#### [Supplied records]
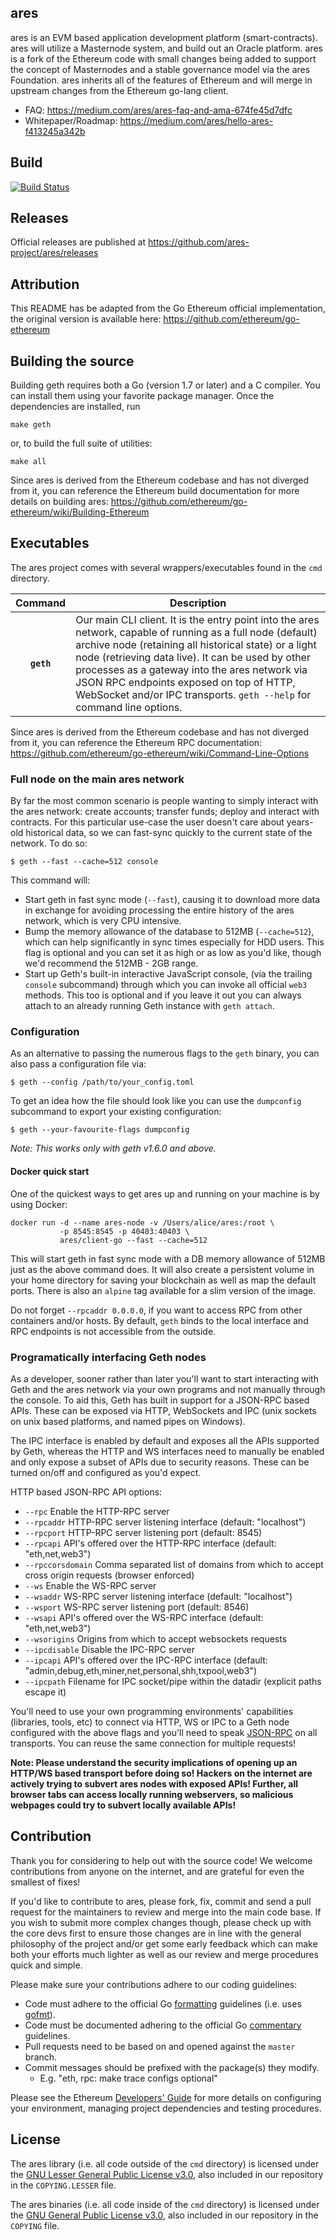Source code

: ## ares 

ares is an EVM based application development platform (smart-contracts). ares will utilize a Masternode system, and build out an Oracle platform. ares is a fork of the Ethereum code with small changes being added to support the concept of Masternodes and a stable governance model via the ares Foundation. ares inherits all of the features of Ethereum and will merge in upstream changes from the Ethereum go-lang client.

- FAQ: https://medium.com/ares/ares-faq-and-ama-674fe45d7dfc
- Whitepaper/Roadmap: https://medium.com/ares/hello-ares-f413245a342b

## Build

[![Build Status](https://travis-ci.org/ares-project/ares.svg?branch=master)](https://travis-ci.org/ares-project/ares)

## Releases

Official releases are published at https://github.com/ares-project/ares/releases

## Attribution

This README has be adapted from the Go Ethereum official implementation, the original version is available here: https://github.com/ethereum/go-ethereum

## Building the source

Building geth requires both a Go (version 1.7 or later) and a C compiler.
You can install them using your favorite package manager.
Once the dependencies are installed, run

    make geth

or, to build the full suite of utilities:

    make all

Since ares is derived from the Ethereum codebase and has not diverged from it, you can reference the Ethereum build documentation for more details on building ares: https://github.com/ethereum/go-ethereum/wiki/Building-Ethereum


## Executables

The ares project comes with several wrappers/executables found in the `cmd` directory.

| Command    | Description |
|:----------:|-------------|
| **`geth`** | Our main CLI client. It is the entry point into the ares network, capable of running as a full node (default) archive node (retaining all historical state) or a light node (retrieving data live). It can be used by other processes as a gateway into the ares network via JSON RPC endpoints exposed on top of HTTP, WebSocket and/or IPC transports. `geth --help` for command line options. |

Since ares is derived from the Ethereum codebase and has not diverged from it, you can reference the Ethereum RPC documentation: https://github.com/ethereum/go-ethereum/wiki/Command-Line-Options

### Full node on the main ares network

By far the most common scenario is people wanting to simply interact with the ares network:
create accounts; transfer funds; deploy and interact with contracts. For this particular use-case
the user doesn't care about years-old historical data, so we can fast-sync quickly to the current
state of the network. To do so:

```
$ geth --fast --cache=512 console
```

This command will:

 * Start geth in fast sync mode (`--fast`), causing it to download more data in exchange for avoiding
   processing the entire history of the ares network, which is very CPU intensive.
 * Bump the memory allowance of the database to 512MB (`--cache=512`), which can help significantly in
   sync times especially for HDD users. This flag is optional and you can set it as high or as low as
   you'd like, though we'd recommend the 512MB - 2GB range.
 * Start up Geth's built-in interactive JavaScript console, (via the trailing `console` subcommand) through which you can invoke all official `web3` methods.
   This too is optional and if you leave it out you can always attach to an already running Geth instance
   with `geth attach`.

### Configuration

As an alternative to passing the numerous flags to the `geth` binary, you can also pass a configuration file via:

```
$ geth --config /path/to/your_config.toml
```

To get an idea how the file should look like you can use the `dumpconfig` subcommand to export your existing configuration:

```
$ geth --your-favourite-flags dumpconfig
```

*Note: This works only with geth v1.6.0 and above.*

#### Docker quick start

One of the quickest ways to get ares up and running on your machine is by using Docker:

```
docker run -d --name ares-node -v /Users/alice/ares:/root \
           -p 8545:8545 -p 40403:40403 \
           ares/client-go --fast --cache=512
```

This will start geth in fast sync mode with a DB memory allowance of 512MB just as the above command does.  It will also create a persistent volume in your home directory for saving your blockchain as well as map the default ports. There is also an `alpine` tag available for a slim version of the image.

Do not forget `--rpcaddr 0.0.0.0`, if you want to access RPC from other containers and/or hosts. By default, `geth` binds to the local interface and RPC endpoints is not accessible from the outside.

### Programatically interfacing Geth nodes

As a developer, sooner rather than later you'll want to start interacting with Geth and the ares
network via your own programs and not manually through the console. To aid this, Geth has built in
support for a JSON-RPC based APIs. These can be exposed via HTTP, WebSockets and IPC (unix sockets on unix based platforms, and named pipes on Windows).

The IPC interface is enabled by default and exposes all the APIs supported by Geth, whereas the HTTP
and WS interfaces need to manually be enabled and only expose a subset of APIs due to security reasons.
These can be turned on/off and configured as you'd expect.

HTTP based JSON-RPC API options:

  * `--rpc` Enable the HTTP-RPC server
  * `--rpcaddr` HTTP-RPC server listening interface (default: "localhost")
  * `--rpcport` HTTP-RPC server listening port (default: 8545)
  * `--rpcapi` API's offered over the HTTP-RPC interface (default: "eth,net,web3")
  * `--rpccorsdomain` Comma separated list of domains from which to accept cross origin requests (browser enforced)
  * `--ws` Enable the WS-RPC server
  * `--wsaddr` WS-RPC server listening interface (default: "localhost")
  * `--wsport` WS-RPC server listening port (default: 8546)
  * `--wsapi` API's offered over the WS-RPC interface (default: "eth,net,web3")
  * `--wsorigins` Origins from which to accept websockets requests
  * `--ipcdisable` Disable the IPC-RPC server
  * `--ipcapi` API's offered over the IPC-RPC interface (default: "admin,debug,eth,miner,net,personal,shh,txpool,web3")
  * `--ipcpath` Filename for IPC socket/pipe within the datadir (explicit paths escape it)

You'll need to use your own programming environments' capabilities (libraries, tools, etc) to connect
via HTTP, WS or IPC to a Geth node configured with the above flags and you'll need to speak [JSON-RPC](http://www.jsonrpc.org/specification)
on all transports. You can reuse the same connection for multiple requests!

**Note: Please understand the security implications of opening up an HTTP/WS based transport before
doing so! Hackers on the internet are actively trying to subvert ares nodes with exposed APIs!
Further, all browser tabs can access locally running webservers, so malicious webpages could try to
subvert locally available APIs!**

## Contribution

Thank you for considering to help out with the source code! We welcome contributions from
anyone on the internet, and are grateful for even the smallest of fixes!

If you'd like to contribute to ares, please fork, fix, commit and send a pull request
for the maintainers to review and merge into the main code base. If you wish to submit more
complex changes though, please check up with the core devs first to ensure those changes are in line with the general philosophy of the project and/or get some
early feedback which can make both your efforts much lighter as well as our review and merge
procedures quick and simple.

Please make sure your contributions adhere to our coding guidelines:

 * Code must adhere to the official Go [formatting](https://golang.org/doc/effective_go.html#formatting) guidelines (i.e. uses [gofmt](https://golang.org/cmd/gofmt/)).
 * Code must be documented adhering to the official Go [commentary](https://golang.org/doc/effective_go.html#commentary) guidelines.
 * Pull requests need to be based on and opened against the `master` branch.
 * Commit messages should be prefixed with the package(s) they modify.
   * E.g. "eth, rpc: make trace configs optional"

Please see the Ethereum [Developers' Guide](https://github.com/ethereum/go-ethereum/wiki/Developers'-Guide)
for more details on configuring your environment, managing project dependencies and testing procedures.

## License

The ares library (i.e. all code outside of the `cmd` directory) is licensed under the
[GNU Lesser General Public License v3.0](https://www.gnu.org/licenses/lgpl-3.0.en.html), also
included in our repository in the `COPYING.LESSER` file.

The ares binaries (i.e. all code inside of the `cmd` directory) is licensed under the
[GNU General Public License v3.0](https://www.gnu.org/licenses/gpl-3.0.en.html), also included
in our repository in the `COPYING` file.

#### [Exercise brief]
Your answer must be an exact copy of every entry, with no pictures in it.

#### [Result of the exercise]
Source code

: ## ares 

ares is an EVM based application development platform (smart-contracts). ares will utilize a Masternode system, and build out an Oracle platform. ares is a fork of the Ethereum code with small changes being added to support the concept of Masternodes and a stable governance model via the ares Foundation. ares inherits all of the features of Ethereum and will merge in upstream changes from the Ethereum go-lang client.

- FAQ: https://medium.com/ares/ares-faq-and-ama-674fe45d7dfc
- Whitepaper/Roadmap: https://medium.com/ares/hello-ares-f413245a342b

## Build

[![Build Status](https://travis-ci.org/ares-project/ares.svg?branch=master)](https://travis-ci.org/ares-project/ares)

## Releases

Official releases are published at https://github.com/ares-project/ares/releases

## Attribution

This README has be adapted from the Go Ethereum official implementation, the original version is available here: https://github.com/ethereum/go-ethereum

## Building the source

Building geth requires both a Go (version 1.7 or later) and a C compiler.
You can install them using your favorite package manager.
Once the dependencies are installed, run

    make geth

or, to build the full suite of utilities:

    make all

Since ares is derived from the Ethereum codebase and has not diverged from it, you can reference the Ethereum build documentation for more details on building ares: https://github.com/ethereum/go-ethereum/wiki/Building-Ethereum


## Executables

The ares project comes with several wrappers/executables found in the `cmd` directory.

| Command    | Description |
|:----------:|-------------|
| **`geth`** | Our main CLI client. It is the entry point into the ares network, capable of running as a full node (default) archive node (retaining all historical state) or a light node (retrieving data live). It can be used by other processes as a gateway into the ares network via JSON RPC endpoints exposed on top of HTTP, WebSocket and/or IPC transports. `geth --help` for command line options. |

Since ares is derived from the Ethereum codebase and has not diverged from it, you can reference the Ethereum RPC documentation: https://github.com/ethereum/go-ethereum/wiki/Command-Line-Options

### Full node on the main ares network

By far the most common scenario is people wanting to simply interact with the ares network:
create accounts; transfer funds; deploy and interact with contracts. For this particular use-case
the user doesn't care about years-old historical data, so we can fast-sync quickly to the current
state of the network. To do so:

```
$ geth --fast --cache=512 console
```

This command will:

 * Start geth in fast sync mode (`--fast`), causing it to download more data in exchange for avoiding
   processing the entire history of the ares network, which is very CPU intensive.
 * Bump the memory allowance of the database to 512MB (`--cache=512`), which can help significantly in
   sync times especially for HDD users. This flag is optional and you can set it as high or as low as
   you'd like, though we'd recommend the 512MB - 2GB range.
 * Start up Geth's built-in interactive JavaScript console, (via the trailing `console` subcommand) through which you can invoke all official `web3` methods.
   This too is optional and if you leave it out you can always attach to an already running Geth instance
   with `geth attach`.

### Configuration

As an alternative to passing the numerous flags to the `geth` binary, you can also pass a configuration file via:

```
$ geth --config /path/to/your_config.toml
```

To get an idea how the file should look like you can use the `dumpconfig` subcommand to export your existing configuration:

```
$ geth --your-favourite-flags dumpconfig
```

*Note: This works only with geth v1.6.0 and above.*

#### Docker quick start

One of the quickest ways to get ares up and running on your machine is by using Docker:

```
docker run -d --name ares-node -v /Users/alice/ares:/root \
           -p 8545:8545 -p 40403:40403 \
           ares/client-go --fast --cache=512
```

This will start geth in fast sync mode with a DB memory allowance of 512MB just as the above command does.  It will also create a persistent volume in your home directory for saving your blockchain as well as map the default ports. There is also an `alpine` tag available for a slim version of the image.

Do not forget `--rpcaddr 0.0.0.0`, if you want to access RPC from other containers and/or hosts. By default, `geth` binds to the local interface and RPC endpoints is not accessible from the outside.

### Programatically interfacing Geth nodes

As a developer, sooner rather than later you'll want to start interacting with Geth and the ares
network via your own programs and not manually through the console. To aid this, Geth has built in
support for a JSON-RPC based APIs. These can be exposed via HTTP, WebSockets and IPC (unix sockets on unix based platforms, and named pipes on Windows).

The IPC interface is enabled by default and exposes all the APIs supported by Geth, whereas the HTTP
and WS interfaces need to manually be enabled and only expose a subset of APIs due to security reasons.
These can be turned on/off and configured as you'd expect.

HTTP based JSON-RPC API options:

  * `--rpc` Enable the HTTP-RPC server
  * `--rpcaddr` HTTP-RPC server listening interface (default: "localhost")
  * `--rpcport` HTTP-RPC server listening port (default: 8545)
  * `--rpcapi` API's offered over the HTTP-RPC interface (default: "eth,net,web3")
  * `--rpccorsdomain` Comma separated list of domains from which to accept cross origin requests (browser enforced)
  * `--ws` Enable the WS-RPC server
  * `--wsaddr` WS-RPC server listening interface (default: "localhost")
  * `--wsport` WS-RPC server listening port (default: 8546)
  * `--wsapi` API's offered over the WS-RPC interface (default: "eth,net,web3")
  * `--wsorigins` Origins from which to accept websockets requests
  * `--ipcdisable` Disable the IPC-RPC server
  * `--ipcapi` API's offered over the IPC-RPC interface (default: "admin,debug,eth,miner,net,personal,shh,txpool,web3")
  * `--ipcpath` Filename for IPC socket/pipe within the datadir (explicit paths escape it)

You'll need to use your own programming environments' capabilities (libraries, tools, etc) to connect
via HTTP, WS or IPC to a Geth node configured with the above flags and you'll need to speak [JSON-RPC](http://www.jsonrpc.org/specification)
on all transports. You can reuse the same connection for multiple requests!

**Note: Please understand the security implications of opening up an HTTP/WS based transport before
doing so! Hackers on the internet are actively trying to subvert ares nodes with exposed APIs!
Further, all browser tabs can access locally running webservers, so malicious webpages could try to
subvert locally available APIs!**

## Contribution

Thank you for considering to help out with the source code! We welcome contributions from
anyone on the internet, and are grateful for even the smallest of fixes!

If you'd like to contribute to ares, please fork, fix, commit and send a pull request
for the maintainers to review and merge into the main code base. If you wish to submit more
complex changes though, please check up with the core devs first to ensure those changes are in line with the general philosophy of the project and/or get some
early feedback which can make both your efforts much lighter as well as our review and merge
procedures quick and simple.

Please make sure your contributions adhere to our coding guidelines:

 * Code must adhere to the official Go [formatting](https://golang.org/doc/effective_go.html#formatting) guidelines (i.e. uses [gofmt](https://golang.org/cmd/gofmt/)).
 * Code must be documented adhering to the official Go [commentary](https://golang.org/doc/effective_go.html#commentary) guidelines.
 * Pull requests need to be based on and opened against the `master` branch.
 * Commit messages should be prefixed with the package(s) they modify.
   * E.g. "eth, rpc: make trace configs optional"

Please see the Ethereum [Developers' Guide](https://github.com/ethereum/go-ethereum/wiki/Developers'-Guide)
for more details on configuring your environment, managing project dependencies and testing procedures.

## License

The ares library (i.e. all code outside of the `cmd` directory) is licensed under the
[GNU Lesser General Public License v3.0](https://www.gnu.org/licenses/lgpl-3.0.en.html), also
included in our repository in the `COPYING.LESSER` file.

The ares binaries (i.e. all code inside of the `cmd` directory) is licensed under the
[GNU General Public License v3.0](https://www.gnu.org/licenses/gpl-3.0.en.html), also included
in our repository in the `COPYING` file.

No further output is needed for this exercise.